Syarat Sahnya Perjanjian
1. Menurut Pasal 1320 Kitab Undang Undang Hukum
Perdata
Sahnya perjanjian harus memenuhi empat syarat yaitu :
a. Sepakat untuk mengikatkan diri.
b. Kecakapan untuk membuat suatu perjanjian.
c. Suatu hal tertentu.
d. Sebab yang halal.
Dua syarat yang pertama yaitu kesepakatan dan kecakapan yang
disebut syarat- syarat subyektif. Sedangkan dua syarat yang terakhir dinamakan
syarat objektif, karena mengenai perjanjian itu sendiri atau obyek dari perbuatan
hukum yang dilakukan.
Pelaksanaan Perjanjian
Itikad baik dalam Pasal 1338 ayat (3)
KUHPerdata merupakan ukuran objektif untuk menilai pelaksanaan perjanjian,
artinya pelaksanaan perjanjian harus mengindahkan norma-norma kepatutan dan
kesusilaan. Salah satunya untuk memperoleh hak milik ialah jual beli.

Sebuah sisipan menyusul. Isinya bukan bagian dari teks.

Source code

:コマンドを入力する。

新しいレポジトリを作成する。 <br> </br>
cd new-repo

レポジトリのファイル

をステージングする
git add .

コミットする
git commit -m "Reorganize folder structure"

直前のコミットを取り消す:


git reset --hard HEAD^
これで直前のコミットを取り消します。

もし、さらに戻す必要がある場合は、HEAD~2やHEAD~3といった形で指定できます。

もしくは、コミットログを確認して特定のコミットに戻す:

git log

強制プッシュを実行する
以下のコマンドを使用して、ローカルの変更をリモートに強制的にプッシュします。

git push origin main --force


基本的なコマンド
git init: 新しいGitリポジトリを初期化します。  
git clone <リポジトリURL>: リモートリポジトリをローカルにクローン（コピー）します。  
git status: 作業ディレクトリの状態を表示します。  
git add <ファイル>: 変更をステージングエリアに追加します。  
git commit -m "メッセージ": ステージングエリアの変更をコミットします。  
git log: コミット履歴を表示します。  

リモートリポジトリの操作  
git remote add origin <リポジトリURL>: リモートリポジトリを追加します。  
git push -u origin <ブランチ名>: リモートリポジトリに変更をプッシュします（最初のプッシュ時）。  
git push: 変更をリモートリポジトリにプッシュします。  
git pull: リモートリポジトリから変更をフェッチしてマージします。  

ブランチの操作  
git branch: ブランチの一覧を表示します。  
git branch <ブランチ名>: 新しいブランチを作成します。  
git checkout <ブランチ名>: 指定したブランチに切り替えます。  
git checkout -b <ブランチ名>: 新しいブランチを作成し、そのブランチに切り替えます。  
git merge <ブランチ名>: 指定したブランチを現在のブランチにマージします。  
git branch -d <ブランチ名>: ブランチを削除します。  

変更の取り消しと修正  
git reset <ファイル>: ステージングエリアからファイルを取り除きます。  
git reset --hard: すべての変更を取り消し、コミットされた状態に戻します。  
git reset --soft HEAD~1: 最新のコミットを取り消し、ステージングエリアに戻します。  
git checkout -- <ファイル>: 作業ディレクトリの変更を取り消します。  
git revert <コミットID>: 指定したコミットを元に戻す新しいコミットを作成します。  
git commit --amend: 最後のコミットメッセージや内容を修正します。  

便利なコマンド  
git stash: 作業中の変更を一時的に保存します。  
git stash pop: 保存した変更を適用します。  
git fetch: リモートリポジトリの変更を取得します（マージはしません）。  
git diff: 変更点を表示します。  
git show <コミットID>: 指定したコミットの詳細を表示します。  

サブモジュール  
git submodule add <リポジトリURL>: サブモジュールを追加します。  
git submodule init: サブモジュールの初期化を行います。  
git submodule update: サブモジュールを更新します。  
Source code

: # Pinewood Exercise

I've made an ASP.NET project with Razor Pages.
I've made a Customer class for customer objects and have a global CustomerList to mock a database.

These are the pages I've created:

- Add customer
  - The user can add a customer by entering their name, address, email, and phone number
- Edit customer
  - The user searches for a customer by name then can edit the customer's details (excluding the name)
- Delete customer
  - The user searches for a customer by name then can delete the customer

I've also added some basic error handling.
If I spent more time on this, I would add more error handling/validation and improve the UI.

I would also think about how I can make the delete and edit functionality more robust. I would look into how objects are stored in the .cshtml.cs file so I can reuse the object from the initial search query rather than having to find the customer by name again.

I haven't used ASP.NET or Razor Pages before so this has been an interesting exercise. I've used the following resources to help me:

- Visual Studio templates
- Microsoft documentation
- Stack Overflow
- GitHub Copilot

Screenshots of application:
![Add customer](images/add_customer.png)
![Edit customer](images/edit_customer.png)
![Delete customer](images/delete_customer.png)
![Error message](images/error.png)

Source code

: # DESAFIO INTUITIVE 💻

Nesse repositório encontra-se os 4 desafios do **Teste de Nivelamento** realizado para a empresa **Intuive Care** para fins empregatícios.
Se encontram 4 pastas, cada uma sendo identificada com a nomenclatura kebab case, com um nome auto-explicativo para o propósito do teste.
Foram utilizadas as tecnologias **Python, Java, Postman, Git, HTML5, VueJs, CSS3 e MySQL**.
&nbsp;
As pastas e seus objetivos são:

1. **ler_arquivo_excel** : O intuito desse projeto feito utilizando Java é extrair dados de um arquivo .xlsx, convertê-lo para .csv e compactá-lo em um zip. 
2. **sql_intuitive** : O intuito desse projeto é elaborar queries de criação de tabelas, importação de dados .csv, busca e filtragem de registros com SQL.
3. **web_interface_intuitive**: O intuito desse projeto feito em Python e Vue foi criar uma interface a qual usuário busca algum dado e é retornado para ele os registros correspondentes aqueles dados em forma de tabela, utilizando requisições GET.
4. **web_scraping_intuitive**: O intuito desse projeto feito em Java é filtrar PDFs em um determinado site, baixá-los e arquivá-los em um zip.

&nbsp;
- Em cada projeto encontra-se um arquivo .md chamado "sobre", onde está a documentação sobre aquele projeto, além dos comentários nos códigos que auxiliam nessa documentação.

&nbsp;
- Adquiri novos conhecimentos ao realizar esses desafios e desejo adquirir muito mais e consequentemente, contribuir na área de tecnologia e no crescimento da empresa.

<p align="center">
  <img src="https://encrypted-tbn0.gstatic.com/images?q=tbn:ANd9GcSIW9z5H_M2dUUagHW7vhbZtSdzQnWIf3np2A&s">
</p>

Pelaksanaan perjanjian ialah pemenuhan hak dan
kewajiban yang telah diperjanjikan oleh pihak-pihak supaya perjanjian itu
mencapai tujuannya.
Jadi perjanjian itu mempunyai kekuatan
mengikat dan memaksa. Perjanjian yang telah dibuat secara sah mengikat
pihak-pihak, perjanjian tersebut tidak boleh diatur atau dibatalkan secara
sepihak saja.
Pembatalan Perjanjian
Suatu perjanjian dapat dibatalkan oleh salah
satu pihak yang membuat perjanjian ataupun batal demi hukum. Perjanjian yang
dibatalkan oleh salah satu pihak biasanya terjadi karena:
1. Adanya suatu pelanggaran dan pelanggaran
tersebut tidak diperbaiki dalam jangka waktu yang ditentukan atau tidak dapat
diperbaiki.
2. Pihak pertama melihat adanya kemungkinan pihak
kedua mengalami kebangkrutan atau secara financial tidak dapat memenuhi
kewajibannya.
3. Terkait resolusi atau perintah pengadilan.
4. Terlibat hukum.
5. Tidak lagi memiliki lisensi, kecakapan, atau
wewenang dalam melaksanakan perjanjian.